### Required action:
Return every line of the records that includes the string "instructions".

### Data to process:
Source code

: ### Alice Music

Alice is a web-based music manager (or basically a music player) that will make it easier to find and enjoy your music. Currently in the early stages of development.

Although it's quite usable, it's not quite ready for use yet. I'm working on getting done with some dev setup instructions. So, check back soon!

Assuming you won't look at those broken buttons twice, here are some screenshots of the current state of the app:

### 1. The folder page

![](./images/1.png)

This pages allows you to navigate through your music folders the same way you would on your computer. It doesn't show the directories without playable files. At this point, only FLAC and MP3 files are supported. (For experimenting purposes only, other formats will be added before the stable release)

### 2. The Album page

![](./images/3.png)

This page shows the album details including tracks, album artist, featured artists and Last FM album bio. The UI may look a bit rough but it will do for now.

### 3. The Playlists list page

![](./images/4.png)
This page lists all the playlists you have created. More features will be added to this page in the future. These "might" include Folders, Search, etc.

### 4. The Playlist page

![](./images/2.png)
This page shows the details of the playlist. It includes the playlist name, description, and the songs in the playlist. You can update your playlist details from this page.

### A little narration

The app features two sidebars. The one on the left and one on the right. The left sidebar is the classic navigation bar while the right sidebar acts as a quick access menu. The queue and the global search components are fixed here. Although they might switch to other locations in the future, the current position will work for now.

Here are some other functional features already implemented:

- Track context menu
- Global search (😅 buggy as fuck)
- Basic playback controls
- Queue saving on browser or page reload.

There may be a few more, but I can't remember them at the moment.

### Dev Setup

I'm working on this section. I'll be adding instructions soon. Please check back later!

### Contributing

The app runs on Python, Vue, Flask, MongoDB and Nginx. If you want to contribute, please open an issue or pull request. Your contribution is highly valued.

### Response to this exercise:
Although it's quite usable, it's not quite ready for use yet. I'm working on getting done with some dev setup instructions. So, check back soon!
I'm working on this section. I'll be adding instructions soon. Please check back later!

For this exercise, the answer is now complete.